What to work on:
If a picture appears, leave it out, and reproduce exactly the lines from the start of the listing below through the one bearing "5. **Response Tracking**: Monitor".

__________

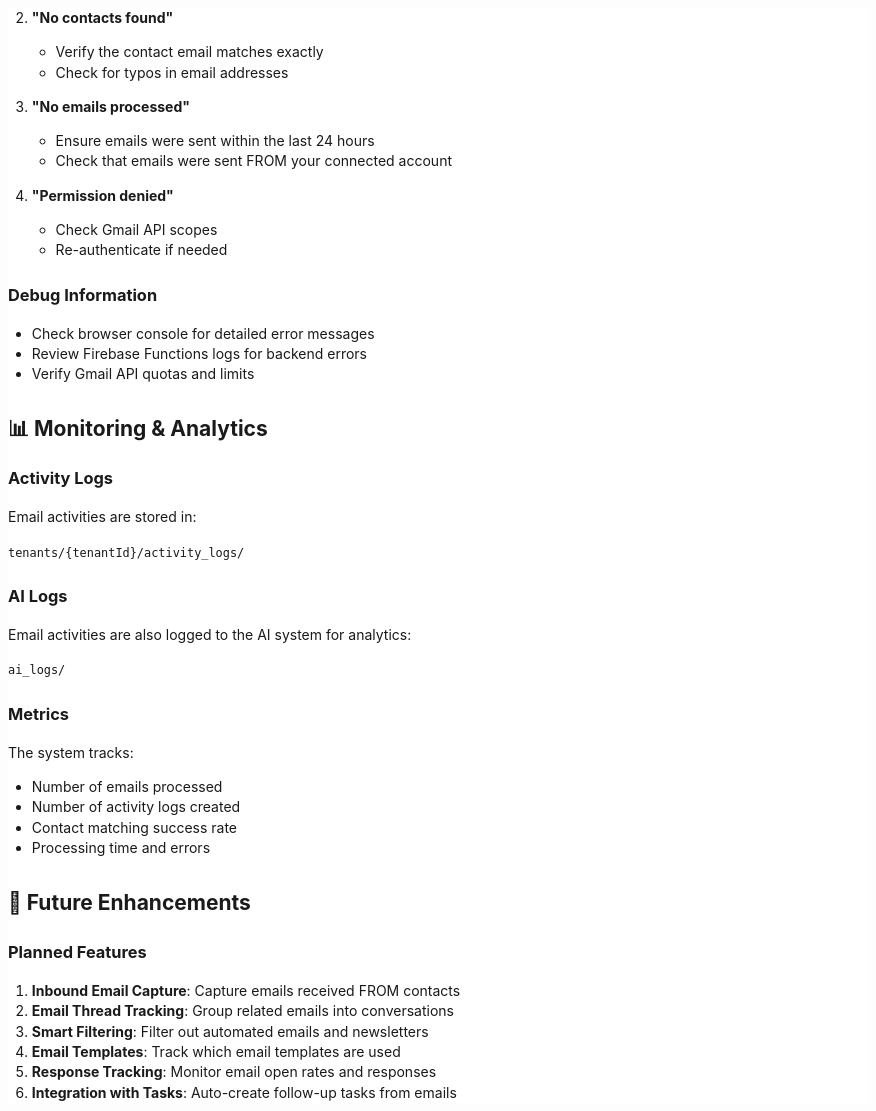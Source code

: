 2. **"No contacts found"**
   - Verify the contact email matches exactly
   - Check for typos in email addresses

3. **"No emails processed"**
   - Ensure emails were sent within the last 24 hours
   - Check that emails were sent FROM your connected account

4. **"Permission denied"**
   - Check Gmail API scopes
   - Re-authenticate if needed

### Debug Information

- Check browser console for detailed error messages
- Review Firebase Functions logs for backend errors
- Verify Gmail API quotas and limits

## 📊 Monitoring & Analytics

### Activity Logs

Email activities are stored in:
```
tenants/{tenantId}/activity_logs/
```

### AI Logs

Email activities are also logged to the AI system for analytics:
```
ai_logs/
```

### Metrics

The system tracks:
- Number of emails processed
- Number of activity logs created
- Contact matching success rate
- Processing time and errors

## 🔄 Future Enhancements

### Planned Features

1. **Inbound Email Capture**: Capture emails received FROM contacts
2. **Email Thread Tracking**: Group related emails into conversations
3. **Smart Filtering**: Filter out automated emails and newsletters
4. **Email Templates**: Track which email templates are used
5. **Response Tracking**: Monitor email open rates and responses
6. **Integration with Tasks**: Auto-create follow-up tasks from emails
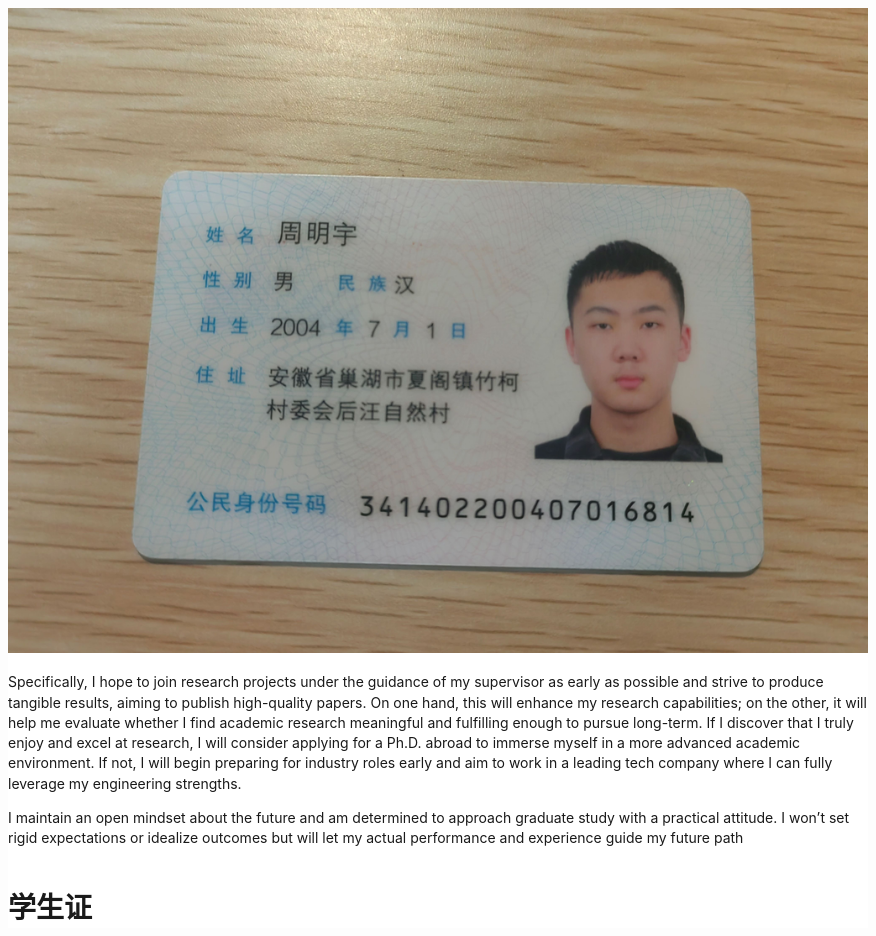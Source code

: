 ![身份证2](./assets/身份证2.jpg)

Specifically, I hope to join research projects under the guidance of my supervisor as early as possible and strive to produce tangible results, aiming to publish high-quality papers. On one hand, this will enhance my research capabilities; on the other, it will help me evaluate whether I find academic research meaningful and fulfilling enough to pursue long-term. If I discover that I truly enjoy and excel at research, I will consider applying for a Ph.D. abroad to immerse myself in a more advanced academic environment. If not, I will begin preparing for industry roles early and aim to work in a leading tech company where I can fully leverage my engineering strengths.

I maintain an open mindset about the future and am determined to approach graduate study with a practical attitude. I won’t set rigid expectations or idealize outcomes but will let my actual performance and experience guide my future path





# 学生证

__________

Result of this task:
Source code

: 2. **"No contacts found"**
   - Verify the contact email matches exactly
   - Check for typos in email addresses

3. **"No emails processed"**
   - Ensure emails were sent within the last 24 hours
   - Check that emails were sent FROM your connected account

4. **"Permission denied"**
   - Check Gmail API scopes
   - Re-authenticate if needed

### Debug Information

- Check browser console for detailed error messages
- Review Firebase Functions logs for backend errors
- Verify Gmail API quotas and limits

## 📊 Monitoring & Analytics

### Activity Logs

Email activities are stored in:
```
tenants/{tenantId}/activity_logs/
```

### AI Logs

Email activities are also logged to the AI system for analytics:
```
ai_logs/
```

### Metrics

The system tracks:
- Number of emails processed
- Number of activity logs created
- Contact matching success rate
- Processing time and errors

## 🔄 Future Enhancements

### Planned Features

1. **Inbound Email Capture**: Capture emails received FROM contacts
2. **Email Thread Tracking**: Group related emails into conversations
3. **Smart Filtering**: Filter out automated emails and newsletters
4. **Email Templates**: Track which email templates are used
5. **Response Tracking**: Monitor email open rates and responses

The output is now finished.